The child in her arms, who had been sleeping, was starting to move and opened her eyes, looking at Minerva in evident alarm. She in turn scrutinized the small creature, not quite a baby any more, though undersized. The children of her own family had all been fat and rosy at this stage of their life, while little Monique was thin, and her skin was pale. The expression on her tiny face was alert and distinctly worried. The child was fully aware that she was in the arms of a total stranger.

“Don’t cry, little one,” Minerva said, moving the child from side to side in a swaying motion, as she had observed Charlotte doing with the twins. “Everything is all right. You will soon be with your father.” Monique allowed herself to be soothed. Minerva hoped that meant she did not have a fractious temper, as so many little children exhibited. Impulsively she dropped a light kiss on the girl’s short, honey-coloured locks.

“Whose child is that, Lady Minerva?” a pleasurably scandalized voice said loudly from the open door. Looking up, Minerva perceived Lady Ernest Frobisher and her eldest daughter Annis, two ladies she would have much preferred not to encounter at this, or indeed any moment. Annis, a fellow debutante, had long been jealous of Minerva’s greater popularity.

Mindful of the child in her arms, she did not rise. “Did anybody announce you? I am afraid I am not officially at home today, merely passing through town on urgent business.”

“Yes, we can see that,” Lady Ernest said in an odiously smug manner.

Minerva stared. “What can you mean?”

“Whose child is that, Lady Minerva?”

“She is the daughter of the Marquis de Ville-Deuxtours, not that that is any of your business, Lady Ernest. I must beg you to leave, as I am much too busy to attend to visitors.”

Monique must have felt the sudden tension in Minerva’s body, for the child started to wail piteously. Minerva held her protectively against her shoulder, and made soothing noises, ignoring the ladies who retreated slowly, casting curious looks back at her. The child calmed down when they were finally gone, but still looked unhappy. Lightly touching the infant’s face with her palm, Minerva was relieved to note that there was no fever.

A few minutes later the butler was back, full of excuses for the unpardonable intrusion. “Those ladies must have slipped in when the French gentleman left, though it certainly should not have happened. I was trying to find a suitable nursemaid among the staff, but we are shorthanded, and most of the girls have no experience. The housekeeper is away seeing to the purchases you ordered, and your own maid went over to Mr. Ellsworthy’s residence with Andrew and the shoe-boy, to oversee the packing there.
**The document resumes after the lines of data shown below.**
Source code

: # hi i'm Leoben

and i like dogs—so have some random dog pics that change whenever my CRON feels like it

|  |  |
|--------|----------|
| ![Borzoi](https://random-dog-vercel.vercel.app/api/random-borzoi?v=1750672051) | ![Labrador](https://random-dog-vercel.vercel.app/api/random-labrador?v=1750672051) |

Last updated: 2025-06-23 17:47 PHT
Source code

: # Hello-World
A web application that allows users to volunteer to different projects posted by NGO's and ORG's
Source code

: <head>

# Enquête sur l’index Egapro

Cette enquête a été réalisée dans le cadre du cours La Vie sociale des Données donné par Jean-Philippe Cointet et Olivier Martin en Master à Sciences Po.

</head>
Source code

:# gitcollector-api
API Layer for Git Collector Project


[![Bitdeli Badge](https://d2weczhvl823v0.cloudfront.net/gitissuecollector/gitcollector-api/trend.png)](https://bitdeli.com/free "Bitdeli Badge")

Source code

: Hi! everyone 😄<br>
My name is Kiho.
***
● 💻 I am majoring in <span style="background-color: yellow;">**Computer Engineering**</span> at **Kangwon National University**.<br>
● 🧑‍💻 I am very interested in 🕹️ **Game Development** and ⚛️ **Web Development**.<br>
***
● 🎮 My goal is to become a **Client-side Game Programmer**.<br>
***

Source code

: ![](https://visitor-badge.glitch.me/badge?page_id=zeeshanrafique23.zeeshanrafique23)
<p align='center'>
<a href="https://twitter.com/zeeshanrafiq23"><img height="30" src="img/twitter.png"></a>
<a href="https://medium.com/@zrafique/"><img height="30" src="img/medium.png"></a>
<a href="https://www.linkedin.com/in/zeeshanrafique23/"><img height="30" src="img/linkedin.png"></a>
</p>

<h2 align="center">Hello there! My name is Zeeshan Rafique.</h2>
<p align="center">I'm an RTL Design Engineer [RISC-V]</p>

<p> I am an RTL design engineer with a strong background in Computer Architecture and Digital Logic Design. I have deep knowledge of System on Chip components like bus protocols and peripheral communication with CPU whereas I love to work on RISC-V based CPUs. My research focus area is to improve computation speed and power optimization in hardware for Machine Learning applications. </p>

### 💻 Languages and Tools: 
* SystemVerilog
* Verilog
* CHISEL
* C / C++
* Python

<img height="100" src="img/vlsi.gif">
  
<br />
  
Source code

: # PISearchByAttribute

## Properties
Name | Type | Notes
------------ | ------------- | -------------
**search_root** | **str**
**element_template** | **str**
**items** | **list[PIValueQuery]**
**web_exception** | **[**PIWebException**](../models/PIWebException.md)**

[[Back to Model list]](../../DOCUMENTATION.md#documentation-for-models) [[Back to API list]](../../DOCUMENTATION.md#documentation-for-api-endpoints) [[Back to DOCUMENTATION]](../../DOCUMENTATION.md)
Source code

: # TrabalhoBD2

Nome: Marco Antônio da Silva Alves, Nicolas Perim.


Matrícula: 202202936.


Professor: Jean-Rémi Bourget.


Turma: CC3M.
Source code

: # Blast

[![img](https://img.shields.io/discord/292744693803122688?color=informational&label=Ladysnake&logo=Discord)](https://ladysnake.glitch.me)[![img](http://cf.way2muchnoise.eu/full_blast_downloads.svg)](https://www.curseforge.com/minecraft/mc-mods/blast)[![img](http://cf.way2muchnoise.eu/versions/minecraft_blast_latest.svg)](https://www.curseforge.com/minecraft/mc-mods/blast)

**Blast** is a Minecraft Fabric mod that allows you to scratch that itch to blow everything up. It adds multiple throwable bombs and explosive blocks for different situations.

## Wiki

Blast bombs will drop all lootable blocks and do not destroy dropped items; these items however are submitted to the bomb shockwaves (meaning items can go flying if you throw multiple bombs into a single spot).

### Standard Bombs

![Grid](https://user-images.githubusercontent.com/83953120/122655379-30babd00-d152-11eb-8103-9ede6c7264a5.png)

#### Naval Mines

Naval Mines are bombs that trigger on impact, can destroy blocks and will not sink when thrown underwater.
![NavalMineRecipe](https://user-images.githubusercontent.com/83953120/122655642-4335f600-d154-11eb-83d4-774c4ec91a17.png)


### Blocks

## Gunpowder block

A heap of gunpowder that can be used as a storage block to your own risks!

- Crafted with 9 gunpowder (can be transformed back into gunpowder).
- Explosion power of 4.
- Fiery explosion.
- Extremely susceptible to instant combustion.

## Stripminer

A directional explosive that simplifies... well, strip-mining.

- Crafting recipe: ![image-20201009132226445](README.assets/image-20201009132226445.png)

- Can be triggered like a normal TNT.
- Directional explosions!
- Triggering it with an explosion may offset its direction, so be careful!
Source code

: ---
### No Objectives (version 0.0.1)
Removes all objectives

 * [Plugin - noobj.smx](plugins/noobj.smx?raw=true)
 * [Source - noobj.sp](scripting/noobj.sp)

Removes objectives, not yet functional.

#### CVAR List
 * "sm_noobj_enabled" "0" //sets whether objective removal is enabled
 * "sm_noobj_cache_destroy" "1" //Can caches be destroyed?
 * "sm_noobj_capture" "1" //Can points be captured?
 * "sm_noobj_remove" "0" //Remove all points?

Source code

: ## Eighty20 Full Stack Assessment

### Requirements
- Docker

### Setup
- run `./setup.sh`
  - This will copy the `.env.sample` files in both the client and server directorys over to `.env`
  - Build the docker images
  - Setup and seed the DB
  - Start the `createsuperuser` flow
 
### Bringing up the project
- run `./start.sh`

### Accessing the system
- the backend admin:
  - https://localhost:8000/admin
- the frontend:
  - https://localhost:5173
“I see, but I really don’t want to see any other callers today,” Minerva said, “except one - please send again to Mr. Beecham, the solicitor, that the child is found and that he need no longer search for her. I would be much obliged if he were to call on me at his earliest convenience.”

“I will see to it at once, my lady.”

Left alone with the infant once again, Minerva decided to take her to the kitchens. At a year’s age, she vaguely remembered, Verena had demanded to try any food she saw. She hoped the kitchen staff could also provide some assistance with the child. Minerva had always liked babies and children, but previously she had only dealt with them while competent nursery staff was watchfully hovering within call.

She still had invitations to respond to, but little desire to continue with that tedious task. Gossiping hostesses and debutantes seemed completely irrelevant, compared to the needs of the tiny girl clinging so tightly to her neck.